Crombie REIT is paying $990-million for 68 properties that are anchored by Canada Safeway stores, a deal that has been anticipated since the recent marriage of Sobeys Inc. and Canada Safeway Ltd. and that is expected to have a significant impact on the real estate investment trust.

Sobeys' parent company, Stellarton, N.S.-based Empire Co. Ltd., announced last month that it was paying $5.8-billion for 213 Canadian Safeway stores, and said that it would raise money to help pay for the deal by selling about $1-billion worth of Safeway real estate and then leasing it back. Crombie REIT had a right of first offer on any such deal, and was widely expected to scoop up the properties. (Crombie was a creation of Empire Co., which spun the REIT off in 2006 and still owns about 40 per cent of it.)

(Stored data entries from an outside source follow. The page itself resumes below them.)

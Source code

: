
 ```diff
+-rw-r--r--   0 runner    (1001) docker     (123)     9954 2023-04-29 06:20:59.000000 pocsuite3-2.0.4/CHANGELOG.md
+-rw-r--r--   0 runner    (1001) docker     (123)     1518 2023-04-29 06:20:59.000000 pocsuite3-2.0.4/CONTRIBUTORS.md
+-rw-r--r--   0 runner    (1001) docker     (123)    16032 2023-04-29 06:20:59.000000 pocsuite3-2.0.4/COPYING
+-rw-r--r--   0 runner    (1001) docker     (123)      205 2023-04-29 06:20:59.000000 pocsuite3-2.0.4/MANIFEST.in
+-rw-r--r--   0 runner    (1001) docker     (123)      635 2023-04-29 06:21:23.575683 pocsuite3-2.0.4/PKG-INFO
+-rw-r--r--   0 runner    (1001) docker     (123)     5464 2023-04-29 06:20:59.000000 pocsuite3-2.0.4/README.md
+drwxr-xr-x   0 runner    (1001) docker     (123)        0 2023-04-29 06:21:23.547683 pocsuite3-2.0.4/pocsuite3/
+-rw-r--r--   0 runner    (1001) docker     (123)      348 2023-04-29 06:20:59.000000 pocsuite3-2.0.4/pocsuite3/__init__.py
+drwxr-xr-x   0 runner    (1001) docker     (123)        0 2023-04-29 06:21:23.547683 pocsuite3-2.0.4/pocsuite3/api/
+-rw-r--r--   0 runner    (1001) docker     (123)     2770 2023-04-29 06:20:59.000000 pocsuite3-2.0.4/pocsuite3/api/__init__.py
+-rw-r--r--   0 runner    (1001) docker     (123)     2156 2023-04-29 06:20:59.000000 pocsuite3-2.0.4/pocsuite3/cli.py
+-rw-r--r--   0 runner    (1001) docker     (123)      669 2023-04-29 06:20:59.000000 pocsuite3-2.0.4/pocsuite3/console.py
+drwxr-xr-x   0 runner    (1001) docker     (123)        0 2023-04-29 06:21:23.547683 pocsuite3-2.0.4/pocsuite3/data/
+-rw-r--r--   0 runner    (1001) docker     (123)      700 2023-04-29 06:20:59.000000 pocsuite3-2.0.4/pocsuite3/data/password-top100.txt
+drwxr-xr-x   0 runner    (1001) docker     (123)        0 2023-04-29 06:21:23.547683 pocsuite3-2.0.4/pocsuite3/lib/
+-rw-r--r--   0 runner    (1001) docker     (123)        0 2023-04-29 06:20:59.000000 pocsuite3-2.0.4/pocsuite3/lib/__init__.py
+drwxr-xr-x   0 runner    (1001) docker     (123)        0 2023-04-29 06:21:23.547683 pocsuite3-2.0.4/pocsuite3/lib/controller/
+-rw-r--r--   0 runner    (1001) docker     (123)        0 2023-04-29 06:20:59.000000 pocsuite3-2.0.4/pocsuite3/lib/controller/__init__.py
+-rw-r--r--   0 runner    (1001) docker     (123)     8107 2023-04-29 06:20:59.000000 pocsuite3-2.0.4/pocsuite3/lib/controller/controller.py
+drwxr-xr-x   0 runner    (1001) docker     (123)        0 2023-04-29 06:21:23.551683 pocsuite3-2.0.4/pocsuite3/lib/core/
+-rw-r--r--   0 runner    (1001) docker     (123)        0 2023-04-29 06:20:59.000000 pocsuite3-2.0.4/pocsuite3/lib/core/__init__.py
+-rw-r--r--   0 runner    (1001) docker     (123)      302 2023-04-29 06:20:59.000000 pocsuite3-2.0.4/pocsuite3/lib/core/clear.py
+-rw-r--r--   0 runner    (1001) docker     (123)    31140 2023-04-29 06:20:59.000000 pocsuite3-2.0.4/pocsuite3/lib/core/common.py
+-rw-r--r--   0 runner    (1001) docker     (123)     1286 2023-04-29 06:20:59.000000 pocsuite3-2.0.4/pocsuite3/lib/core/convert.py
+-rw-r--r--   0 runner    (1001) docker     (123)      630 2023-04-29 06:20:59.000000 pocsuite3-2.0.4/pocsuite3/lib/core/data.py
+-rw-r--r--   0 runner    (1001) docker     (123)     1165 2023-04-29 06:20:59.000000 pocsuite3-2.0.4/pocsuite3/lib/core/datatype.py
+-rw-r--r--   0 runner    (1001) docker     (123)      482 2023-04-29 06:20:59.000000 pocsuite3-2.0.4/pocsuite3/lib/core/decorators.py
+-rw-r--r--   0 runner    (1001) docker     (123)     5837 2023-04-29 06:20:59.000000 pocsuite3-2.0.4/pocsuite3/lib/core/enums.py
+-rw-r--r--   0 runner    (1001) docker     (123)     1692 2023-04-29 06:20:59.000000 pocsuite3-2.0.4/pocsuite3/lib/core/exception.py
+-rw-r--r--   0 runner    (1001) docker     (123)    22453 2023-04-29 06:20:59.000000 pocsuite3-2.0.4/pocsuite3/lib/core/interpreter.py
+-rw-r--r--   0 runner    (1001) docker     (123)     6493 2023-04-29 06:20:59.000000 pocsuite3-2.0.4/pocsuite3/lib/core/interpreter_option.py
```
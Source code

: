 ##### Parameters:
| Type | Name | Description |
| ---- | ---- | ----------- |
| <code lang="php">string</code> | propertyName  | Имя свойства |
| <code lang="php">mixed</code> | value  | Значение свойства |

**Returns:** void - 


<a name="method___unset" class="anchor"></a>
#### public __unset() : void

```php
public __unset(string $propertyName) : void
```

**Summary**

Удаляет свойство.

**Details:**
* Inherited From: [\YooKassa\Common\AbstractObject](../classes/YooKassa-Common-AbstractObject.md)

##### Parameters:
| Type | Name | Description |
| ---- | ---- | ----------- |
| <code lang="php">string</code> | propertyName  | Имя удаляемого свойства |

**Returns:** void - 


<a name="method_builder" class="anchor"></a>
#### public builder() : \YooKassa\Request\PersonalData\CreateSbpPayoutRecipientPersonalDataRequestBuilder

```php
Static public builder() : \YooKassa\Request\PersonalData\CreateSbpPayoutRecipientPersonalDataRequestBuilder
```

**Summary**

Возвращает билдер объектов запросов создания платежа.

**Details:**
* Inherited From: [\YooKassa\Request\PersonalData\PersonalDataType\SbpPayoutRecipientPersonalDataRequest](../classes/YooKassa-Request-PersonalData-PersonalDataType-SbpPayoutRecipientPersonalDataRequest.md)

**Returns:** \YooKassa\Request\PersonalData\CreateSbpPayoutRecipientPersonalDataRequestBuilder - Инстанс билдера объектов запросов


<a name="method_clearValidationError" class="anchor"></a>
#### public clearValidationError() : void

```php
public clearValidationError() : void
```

Crombie announced Wednesday that it will be now picking up about three million square feet of properties in Western Canada (49 freestanding stores and 19 plazas), in a transaction that it says will be immediately accretive to its adjusted funds from operations, bolsters its inventory of properties with development potential, and improves its geographic diversification. Sobeys will sign leases for the stores, which will provide Crombie with at least $57.1-million in annual rent.

In a research note after the Safeway deal last month, BMO analyst Heather Kirk said that the expected $1-billion transaction of Safeway properties would be "transformational" for Crombie, increasing its asset base, boosting its liquidity and opening it up to a broader base of institutional investors.

In order to help finance the deal, Crombie is raising funds by way of a bought deal and convertible debentures, and Empire will be buying $150-million of Crombie class B limited partnership units (at the same price per unit that investors are paying in the bought deal), taking Empire's ownership stake to 42.1 per cent from 42.7 per cent (or to 39.3 per cent from 40.8 per cent on a fully diluted basis).